**Information supplied**
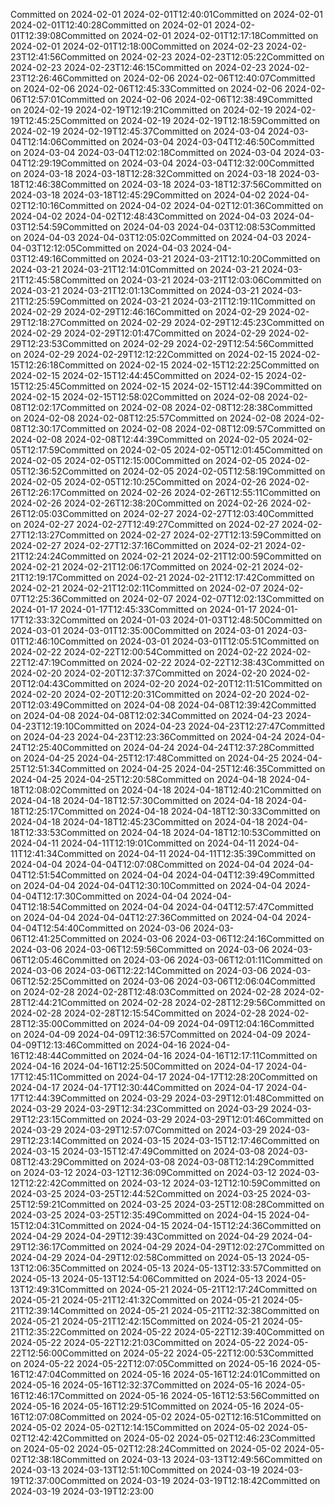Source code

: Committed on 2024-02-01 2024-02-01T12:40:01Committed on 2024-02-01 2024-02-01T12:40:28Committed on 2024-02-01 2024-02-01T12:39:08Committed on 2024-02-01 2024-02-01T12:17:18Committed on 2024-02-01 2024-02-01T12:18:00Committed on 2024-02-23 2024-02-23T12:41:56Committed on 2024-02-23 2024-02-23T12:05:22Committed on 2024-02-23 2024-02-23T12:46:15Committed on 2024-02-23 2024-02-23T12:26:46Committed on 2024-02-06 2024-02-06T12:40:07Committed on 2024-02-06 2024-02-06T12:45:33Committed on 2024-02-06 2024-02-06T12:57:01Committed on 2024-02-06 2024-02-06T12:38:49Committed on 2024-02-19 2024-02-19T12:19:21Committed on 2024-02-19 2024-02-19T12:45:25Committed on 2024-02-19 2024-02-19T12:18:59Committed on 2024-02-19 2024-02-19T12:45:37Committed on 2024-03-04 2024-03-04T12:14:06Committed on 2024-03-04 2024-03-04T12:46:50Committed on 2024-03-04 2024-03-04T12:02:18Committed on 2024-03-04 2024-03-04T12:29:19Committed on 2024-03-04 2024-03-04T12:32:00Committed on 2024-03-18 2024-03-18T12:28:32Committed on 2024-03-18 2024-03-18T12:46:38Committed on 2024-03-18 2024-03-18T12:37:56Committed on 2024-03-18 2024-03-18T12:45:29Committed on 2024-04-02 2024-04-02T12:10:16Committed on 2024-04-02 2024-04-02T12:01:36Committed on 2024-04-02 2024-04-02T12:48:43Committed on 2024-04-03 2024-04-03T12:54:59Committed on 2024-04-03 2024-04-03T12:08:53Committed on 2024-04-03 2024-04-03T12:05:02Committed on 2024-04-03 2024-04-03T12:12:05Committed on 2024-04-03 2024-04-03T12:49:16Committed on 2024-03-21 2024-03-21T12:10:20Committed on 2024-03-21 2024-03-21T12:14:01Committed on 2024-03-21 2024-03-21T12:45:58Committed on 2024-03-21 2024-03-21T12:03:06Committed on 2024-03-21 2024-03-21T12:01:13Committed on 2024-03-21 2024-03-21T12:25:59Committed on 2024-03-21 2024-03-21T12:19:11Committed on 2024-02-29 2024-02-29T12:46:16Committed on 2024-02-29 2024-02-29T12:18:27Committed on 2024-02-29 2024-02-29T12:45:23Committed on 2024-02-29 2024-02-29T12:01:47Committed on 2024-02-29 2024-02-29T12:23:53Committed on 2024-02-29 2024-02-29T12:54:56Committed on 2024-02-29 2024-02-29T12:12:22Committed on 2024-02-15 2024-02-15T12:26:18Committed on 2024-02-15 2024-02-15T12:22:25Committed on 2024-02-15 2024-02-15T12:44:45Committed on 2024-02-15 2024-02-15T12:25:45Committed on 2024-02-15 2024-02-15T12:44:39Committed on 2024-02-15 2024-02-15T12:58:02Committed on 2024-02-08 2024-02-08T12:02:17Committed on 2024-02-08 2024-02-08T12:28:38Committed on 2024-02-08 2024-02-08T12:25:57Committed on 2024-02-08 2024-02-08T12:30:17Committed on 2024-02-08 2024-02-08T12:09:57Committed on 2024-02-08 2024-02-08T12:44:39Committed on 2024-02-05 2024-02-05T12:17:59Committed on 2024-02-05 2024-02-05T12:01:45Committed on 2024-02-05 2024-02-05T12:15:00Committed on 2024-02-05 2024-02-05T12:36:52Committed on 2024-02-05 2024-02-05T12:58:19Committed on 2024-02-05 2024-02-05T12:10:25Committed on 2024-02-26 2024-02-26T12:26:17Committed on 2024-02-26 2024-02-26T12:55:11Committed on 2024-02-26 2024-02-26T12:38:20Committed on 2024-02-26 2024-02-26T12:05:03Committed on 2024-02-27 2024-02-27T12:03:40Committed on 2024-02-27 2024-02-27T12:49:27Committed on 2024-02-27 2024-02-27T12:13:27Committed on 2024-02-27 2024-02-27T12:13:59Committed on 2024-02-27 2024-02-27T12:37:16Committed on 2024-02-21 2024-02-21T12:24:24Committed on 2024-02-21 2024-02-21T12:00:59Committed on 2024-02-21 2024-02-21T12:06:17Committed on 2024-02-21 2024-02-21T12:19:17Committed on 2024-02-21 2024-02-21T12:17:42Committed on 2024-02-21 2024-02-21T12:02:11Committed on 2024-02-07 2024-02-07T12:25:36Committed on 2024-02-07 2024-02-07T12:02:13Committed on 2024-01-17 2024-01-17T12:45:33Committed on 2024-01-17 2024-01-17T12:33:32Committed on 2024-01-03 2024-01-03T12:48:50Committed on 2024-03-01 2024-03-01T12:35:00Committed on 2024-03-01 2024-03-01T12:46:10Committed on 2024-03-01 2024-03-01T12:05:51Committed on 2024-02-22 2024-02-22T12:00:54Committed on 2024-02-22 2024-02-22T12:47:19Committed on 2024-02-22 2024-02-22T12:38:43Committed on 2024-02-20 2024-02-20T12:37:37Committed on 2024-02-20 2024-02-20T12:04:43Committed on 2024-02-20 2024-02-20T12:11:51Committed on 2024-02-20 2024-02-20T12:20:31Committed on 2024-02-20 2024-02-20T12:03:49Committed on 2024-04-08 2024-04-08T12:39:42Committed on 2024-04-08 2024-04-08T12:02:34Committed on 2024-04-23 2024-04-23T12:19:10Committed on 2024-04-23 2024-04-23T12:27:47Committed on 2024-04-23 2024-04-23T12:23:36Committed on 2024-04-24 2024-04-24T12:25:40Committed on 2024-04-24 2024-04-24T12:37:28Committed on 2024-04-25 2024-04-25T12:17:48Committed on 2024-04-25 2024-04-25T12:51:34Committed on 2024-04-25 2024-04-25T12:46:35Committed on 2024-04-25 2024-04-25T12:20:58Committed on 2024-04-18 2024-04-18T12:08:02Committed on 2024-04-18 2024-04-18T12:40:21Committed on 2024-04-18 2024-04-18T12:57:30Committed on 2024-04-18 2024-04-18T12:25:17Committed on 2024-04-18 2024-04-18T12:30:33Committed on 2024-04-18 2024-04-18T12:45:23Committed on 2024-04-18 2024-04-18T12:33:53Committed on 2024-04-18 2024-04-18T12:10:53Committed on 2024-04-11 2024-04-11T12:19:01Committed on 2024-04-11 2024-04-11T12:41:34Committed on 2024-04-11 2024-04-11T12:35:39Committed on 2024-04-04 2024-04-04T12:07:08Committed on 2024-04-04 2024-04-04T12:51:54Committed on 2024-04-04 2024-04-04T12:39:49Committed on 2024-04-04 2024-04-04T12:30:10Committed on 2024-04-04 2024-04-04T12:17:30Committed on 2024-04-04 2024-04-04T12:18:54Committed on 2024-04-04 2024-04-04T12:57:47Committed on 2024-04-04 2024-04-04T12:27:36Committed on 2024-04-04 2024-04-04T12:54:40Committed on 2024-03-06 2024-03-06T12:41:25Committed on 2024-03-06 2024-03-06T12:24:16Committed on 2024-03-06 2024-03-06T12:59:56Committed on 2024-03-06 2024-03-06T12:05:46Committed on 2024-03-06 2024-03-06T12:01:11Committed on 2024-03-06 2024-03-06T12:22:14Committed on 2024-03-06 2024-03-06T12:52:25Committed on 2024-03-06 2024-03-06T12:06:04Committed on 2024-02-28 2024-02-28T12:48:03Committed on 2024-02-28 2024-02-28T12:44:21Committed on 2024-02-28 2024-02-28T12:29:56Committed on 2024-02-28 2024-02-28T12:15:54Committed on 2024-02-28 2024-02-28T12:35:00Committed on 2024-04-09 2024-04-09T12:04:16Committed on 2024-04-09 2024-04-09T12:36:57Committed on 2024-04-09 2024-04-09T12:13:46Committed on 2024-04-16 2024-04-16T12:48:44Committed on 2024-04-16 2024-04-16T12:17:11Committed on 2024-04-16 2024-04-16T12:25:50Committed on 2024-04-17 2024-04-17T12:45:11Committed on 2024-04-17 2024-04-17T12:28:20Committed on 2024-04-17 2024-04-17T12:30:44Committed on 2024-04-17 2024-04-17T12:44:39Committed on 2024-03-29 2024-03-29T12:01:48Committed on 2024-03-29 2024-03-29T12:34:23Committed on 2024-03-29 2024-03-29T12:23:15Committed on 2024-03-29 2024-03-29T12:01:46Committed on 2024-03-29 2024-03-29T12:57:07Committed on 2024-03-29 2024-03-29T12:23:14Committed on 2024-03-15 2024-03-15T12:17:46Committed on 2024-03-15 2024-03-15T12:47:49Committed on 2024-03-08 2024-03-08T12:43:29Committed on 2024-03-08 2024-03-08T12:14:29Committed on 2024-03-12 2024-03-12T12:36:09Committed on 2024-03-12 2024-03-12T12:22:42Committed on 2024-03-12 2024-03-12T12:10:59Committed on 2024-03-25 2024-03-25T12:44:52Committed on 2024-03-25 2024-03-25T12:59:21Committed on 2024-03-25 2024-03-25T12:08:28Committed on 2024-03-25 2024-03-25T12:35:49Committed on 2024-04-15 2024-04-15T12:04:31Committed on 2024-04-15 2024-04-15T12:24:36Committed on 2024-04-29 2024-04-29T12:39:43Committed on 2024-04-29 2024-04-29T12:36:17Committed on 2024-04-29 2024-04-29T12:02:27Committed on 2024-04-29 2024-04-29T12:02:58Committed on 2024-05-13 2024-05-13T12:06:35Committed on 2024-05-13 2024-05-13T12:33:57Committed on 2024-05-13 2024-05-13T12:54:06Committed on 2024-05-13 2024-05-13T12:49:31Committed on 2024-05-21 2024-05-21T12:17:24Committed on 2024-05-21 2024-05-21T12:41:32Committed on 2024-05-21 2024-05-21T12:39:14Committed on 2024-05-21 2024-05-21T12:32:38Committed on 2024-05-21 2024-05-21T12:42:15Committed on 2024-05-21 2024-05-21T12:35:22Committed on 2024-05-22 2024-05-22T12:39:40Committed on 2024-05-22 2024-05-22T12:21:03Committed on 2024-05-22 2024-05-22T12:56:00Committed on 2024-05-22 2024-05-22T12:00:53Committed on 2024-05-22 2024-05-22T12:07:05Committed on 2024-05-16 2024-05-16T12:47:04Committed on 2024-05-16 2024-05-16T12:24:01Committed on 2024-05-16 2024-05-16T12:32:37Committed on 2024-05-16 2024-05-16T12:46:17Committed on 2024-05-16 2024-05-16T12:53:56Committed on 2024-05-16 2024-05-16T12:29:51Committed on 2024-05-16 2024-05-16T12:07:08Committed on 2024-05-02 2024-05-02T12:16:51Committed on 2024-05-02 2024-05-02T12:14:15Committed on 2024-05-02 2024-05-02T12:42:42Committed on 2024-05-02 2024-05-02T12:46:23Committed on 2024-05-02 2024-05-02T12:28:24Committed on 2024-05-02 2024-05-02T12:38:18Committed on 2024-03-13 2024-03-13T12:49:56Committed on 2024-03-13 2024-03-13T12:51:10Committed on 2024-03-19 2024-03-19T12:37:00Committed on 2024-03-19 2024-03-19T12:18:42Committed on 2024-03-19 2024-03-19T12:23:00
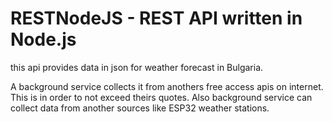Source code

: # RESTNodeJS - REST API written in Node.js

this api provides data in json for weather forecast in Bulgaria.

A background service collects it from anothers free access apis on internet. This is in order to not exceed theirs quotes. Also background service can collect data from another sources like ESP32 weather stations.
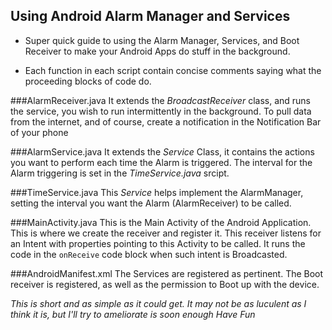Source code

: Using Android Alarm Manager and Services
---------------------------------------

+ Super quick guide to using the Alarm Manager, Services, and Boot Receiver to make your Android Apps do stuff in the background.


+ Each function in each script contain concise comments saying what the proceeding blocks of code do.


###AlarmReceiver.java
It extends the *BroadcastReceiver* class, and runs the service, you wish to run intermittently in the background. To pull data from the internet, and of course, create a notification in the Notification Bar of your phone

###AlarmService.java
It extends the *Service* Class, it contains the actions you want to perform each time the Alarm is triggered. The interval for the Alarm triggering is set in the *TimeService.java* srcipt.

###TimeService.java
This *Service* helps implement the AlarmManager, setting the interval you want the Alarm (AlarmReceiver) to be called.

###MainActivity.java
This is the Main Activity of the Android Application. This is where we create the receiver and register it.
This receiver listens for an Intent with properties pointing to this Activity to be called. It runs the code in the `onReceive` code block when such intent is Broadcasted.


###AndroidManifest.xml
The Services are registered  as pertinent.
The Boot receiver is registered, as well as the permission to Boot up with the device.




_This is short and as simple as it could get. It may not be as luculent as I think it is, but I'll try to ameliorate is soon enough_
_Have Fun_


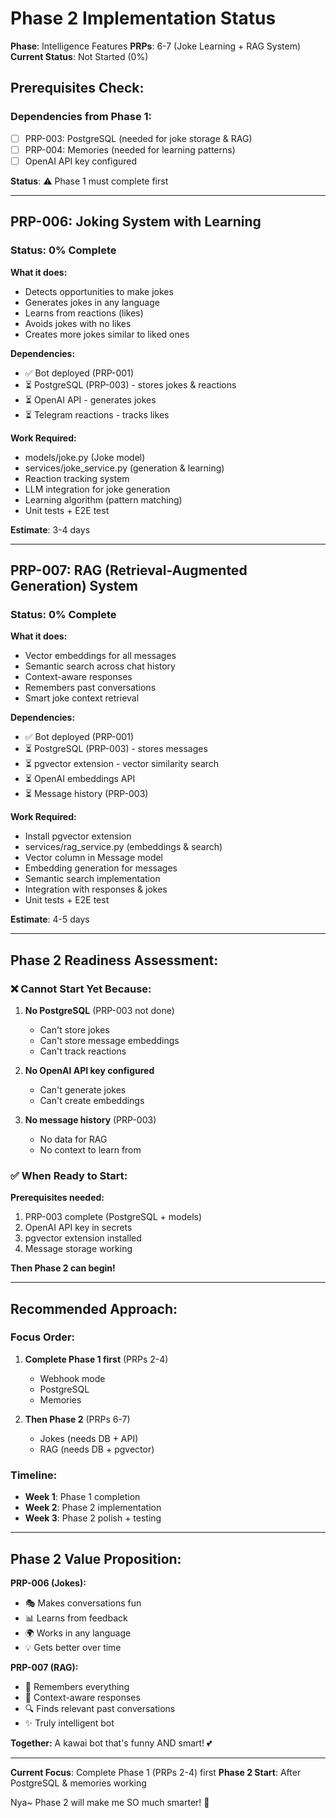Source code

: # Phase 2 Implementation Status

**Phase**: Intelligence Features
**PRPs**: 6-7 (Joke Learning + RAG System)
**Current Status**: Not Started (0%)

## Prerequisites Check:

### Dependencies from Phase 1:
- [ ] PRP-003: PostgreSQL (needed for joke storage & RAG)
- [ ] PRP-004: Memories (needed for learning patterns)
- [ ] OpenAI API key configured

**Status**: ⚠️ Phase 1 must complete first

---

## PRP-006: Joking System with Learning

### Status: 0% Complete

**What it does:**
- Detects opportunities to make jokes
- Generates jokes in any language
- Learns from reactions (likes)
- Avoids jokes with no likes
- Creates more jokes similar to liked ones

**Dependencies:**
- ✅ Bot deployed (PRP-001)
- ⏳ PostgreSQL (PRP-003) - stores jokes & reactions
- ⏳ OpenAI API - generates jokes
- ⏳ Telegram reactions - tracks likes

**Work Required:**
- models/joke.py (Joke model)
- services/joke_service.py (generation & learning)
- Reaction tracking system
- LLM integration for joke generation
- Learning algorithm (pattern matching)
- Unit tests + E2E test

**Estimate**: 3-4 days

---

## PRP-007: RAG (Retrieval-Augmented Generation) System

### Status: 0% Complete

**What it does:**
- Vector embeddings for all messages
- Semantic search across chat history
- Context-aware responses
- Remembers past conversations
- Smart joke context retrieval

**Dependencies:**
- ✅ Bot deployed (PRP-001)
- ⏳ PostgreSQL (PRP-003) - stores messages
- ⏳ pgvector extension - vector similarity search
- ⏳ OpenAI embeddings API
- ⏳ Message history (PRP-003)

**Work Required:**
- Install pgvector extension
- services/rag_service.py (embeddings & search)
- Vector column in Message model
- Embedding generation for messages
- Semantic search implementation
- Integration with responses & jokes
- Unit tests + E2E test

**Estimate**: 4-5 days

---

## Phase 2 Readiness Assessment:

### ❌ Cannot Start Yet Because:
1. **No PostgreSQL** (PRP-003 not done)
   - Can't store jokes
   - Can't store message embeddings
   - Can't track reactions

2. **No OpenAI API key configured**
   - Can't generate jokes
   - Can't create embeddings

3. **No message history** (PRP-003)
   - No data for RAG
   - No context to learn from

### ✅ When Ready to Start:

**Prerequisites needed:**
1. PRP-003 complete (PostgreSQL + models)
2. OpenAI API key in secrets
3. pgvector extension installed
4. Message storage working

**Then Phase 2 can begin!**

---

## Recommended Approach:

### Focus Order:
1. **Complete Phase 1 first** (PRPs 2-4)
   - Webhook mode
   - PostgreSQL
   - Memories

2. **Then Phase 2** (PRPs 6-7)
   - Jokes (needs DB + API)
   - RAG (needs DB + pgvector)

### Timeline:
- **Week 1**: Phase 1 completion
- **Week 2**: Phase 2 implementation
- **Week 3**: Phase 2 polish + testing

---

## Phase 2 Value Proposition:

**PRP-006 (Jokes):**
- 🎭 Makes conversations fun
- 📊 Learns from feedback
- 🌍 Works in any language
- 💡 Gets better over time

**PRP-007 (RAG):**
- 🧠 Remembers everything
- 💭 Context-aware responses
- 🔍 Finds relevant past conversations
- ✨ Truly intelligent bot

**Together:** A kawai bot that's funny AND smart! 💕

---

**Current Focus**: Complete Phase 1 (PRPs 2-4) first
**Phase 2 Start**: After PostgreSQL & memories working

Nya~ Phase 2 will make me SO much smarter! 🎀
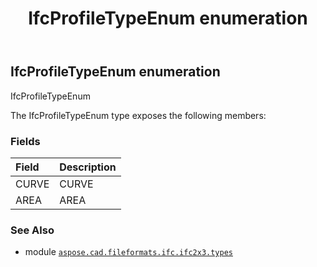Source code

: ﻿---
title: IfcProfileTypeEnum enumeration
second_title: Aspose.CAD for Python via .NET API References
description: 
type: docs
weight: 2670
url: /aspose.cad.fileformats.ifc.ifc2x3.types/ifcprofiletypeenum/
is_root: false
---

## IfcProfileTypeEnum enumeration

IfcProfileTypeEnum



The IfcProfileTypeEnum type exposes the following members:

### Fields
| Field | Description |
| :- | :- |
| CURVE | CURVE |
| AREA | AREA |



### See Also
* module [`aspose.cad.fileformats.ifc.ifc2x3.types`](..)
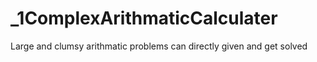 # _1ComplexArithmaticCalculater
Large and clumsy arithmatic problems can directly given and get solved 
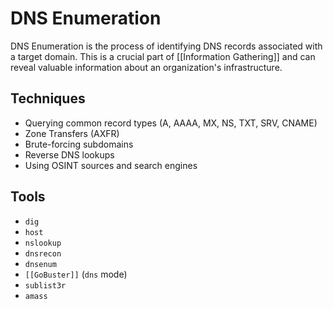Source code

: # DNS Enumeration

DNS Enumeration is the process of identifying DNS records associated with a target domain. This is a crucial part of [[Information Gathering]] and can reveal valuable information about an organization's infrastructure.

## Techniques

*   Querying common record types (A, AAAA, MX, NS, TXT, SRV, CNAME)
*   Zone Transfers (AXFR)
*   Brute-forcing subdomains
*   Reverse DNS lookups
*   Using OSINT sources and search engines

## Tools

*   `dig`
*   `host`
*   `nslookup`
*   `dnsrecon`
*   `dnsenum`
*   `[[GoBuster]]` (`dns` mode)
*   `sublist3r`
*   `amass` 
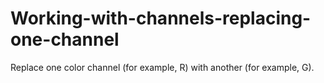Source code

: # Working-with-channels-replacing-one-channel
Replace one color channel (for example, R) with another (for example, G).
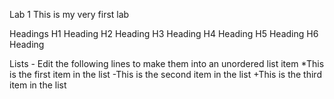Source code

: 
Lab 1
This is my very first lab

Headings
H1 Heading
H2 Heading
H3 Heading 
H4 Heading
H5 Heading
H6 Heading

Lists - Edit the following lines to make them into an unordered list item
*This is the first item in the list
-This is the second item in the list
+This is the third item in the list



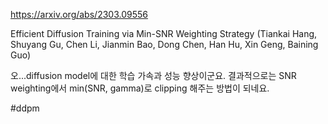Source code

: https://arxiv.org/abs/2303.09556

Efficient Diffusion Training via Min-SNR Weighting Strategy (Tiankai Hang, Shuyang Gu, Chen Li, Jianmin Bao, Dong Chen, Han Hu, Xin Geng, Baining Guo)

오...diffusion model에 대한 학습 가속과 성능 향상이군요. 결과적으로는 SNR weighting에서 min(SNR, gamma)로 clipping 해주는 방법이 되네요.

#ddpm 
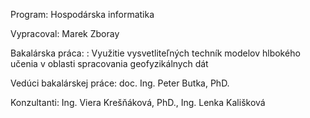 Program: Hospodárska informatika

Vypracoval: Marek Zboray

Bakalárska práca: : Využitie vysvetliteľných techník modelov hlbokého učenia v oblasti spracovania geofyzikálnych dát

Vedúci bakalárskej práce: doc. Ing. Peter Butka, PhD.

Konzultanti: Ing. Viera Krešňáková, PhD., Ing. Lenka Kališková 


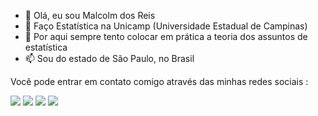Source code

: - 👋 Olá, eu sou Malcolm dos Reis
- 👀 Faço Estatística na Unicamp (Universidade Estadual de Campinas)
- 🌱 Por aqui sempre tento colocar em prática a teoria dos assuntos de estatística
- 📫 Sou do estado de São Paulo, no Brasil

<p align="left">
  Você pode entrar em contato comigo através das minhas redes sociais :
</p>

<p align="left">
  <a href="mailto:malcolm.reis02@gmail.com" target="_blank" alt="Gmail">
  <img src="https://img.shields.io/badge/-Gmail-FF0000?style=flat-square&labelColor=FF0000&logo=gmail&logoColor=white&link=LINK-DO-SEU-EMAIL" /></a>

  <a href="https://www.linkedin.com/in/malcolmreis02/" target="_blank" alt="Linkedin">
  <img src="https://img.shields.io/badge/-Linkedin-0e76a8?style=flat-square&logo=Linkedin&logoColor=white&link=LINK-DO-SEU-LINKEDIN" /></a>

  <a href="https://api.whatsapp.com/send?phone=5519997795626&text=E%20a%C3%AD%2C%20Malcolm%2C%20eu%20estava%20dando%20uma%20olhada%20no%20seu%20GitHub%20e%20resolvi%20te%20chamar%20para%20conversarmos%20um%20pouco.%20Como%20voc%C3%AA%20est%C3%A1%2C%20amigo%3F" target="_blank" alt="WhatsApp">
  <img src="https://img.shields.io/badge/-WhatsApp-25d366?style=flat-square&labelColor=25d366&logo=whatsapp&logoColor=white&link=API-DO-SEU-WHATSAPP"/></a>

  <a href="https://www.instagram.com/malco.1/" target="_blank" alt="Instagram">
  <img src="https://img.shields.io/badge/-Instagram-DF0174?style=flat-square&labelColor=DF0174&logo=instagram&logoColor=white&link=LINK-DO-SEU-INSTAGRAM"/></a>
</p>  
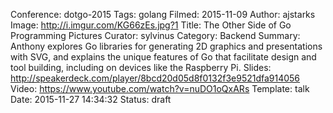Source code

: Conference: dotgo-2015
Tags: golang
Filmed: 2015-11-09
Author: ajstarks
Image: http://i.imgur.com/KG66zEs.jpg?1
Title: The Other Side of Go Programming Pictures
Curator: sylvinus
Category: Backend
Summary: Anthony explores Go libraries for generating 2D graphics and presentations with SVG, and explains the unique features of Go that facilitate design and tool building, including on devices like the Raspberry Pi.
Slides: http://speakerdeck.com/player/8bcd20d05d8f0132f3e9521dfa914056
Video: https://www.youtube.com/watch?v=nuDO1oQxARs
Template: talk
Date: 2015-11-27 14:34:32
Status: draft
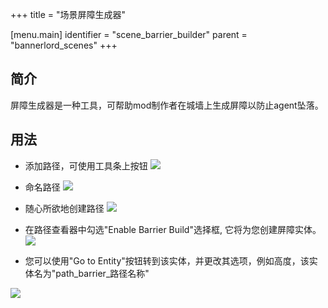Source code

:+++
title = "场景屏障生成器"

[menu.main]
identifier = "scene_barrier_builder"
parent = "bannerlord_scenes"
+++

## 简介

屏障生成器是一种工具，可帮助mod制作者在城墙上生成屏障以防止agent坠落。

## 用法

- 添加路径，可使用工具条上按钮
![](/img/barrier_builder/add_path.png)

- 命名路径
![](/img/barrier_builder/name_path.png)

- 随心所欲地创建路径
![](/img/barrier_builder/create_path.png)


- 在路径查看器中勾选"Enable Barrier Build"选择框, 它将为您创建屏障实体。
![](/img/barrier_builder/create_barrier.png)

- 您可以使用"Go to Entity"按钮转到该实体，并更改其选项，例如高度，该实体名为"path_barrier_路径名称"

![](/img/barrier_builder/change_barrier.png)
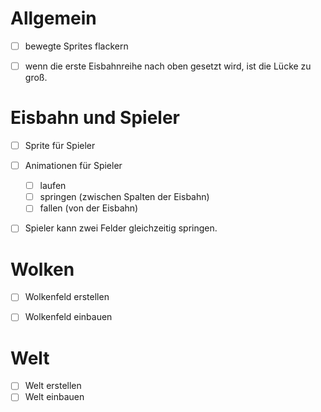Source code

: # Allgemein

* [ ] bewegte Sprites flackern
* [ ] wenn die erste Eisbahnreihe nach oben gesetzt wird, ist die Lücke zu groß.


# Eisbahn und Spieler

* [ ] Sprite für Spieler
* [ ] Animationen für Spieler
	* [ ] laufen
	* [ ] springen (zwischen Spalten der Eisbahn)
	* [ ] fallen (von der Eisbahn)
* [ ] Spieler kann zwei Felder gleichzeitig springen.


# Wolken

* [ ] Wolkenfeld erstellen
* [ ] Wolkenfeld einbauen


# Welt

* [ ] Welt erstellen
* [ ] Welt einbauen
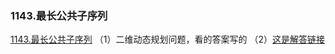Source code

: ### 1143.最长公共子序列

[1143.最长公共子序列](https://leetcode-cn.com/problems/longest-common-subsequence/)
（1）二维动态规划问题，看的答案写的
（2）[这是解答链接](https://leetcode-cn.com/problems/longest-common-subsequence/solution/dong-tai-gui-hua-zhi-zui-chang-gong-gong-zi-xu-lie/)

**What is required**
Among the lines of the listing above, which ones hold "WhatsApp"? Copy them.

**Output for this exercise**
  <a href="https://api.whatsapp.com/send?phone=5519997795626&text=E%20a%C3%AD%2C%20Malcolm%2C%20eu%20estava%20dando%20uma%20olhada%20no%20seu%20GitHub%20e%20resolvi%20te%20chamar%20para%20conversarmos%20um%20pouco.%20Como%20voc%C3%AA%20est%C3%A1%2C%20amigo%3F" target="_blank" alt="WhatsApp">
  <img src="https://img.shields.io/badge/-WhatsApp-25d366?style=flat-square&labelColor=25d366&logo=whatsapp&logoColor=white&link=API-DO-SEU-WHATSAPP"/></a>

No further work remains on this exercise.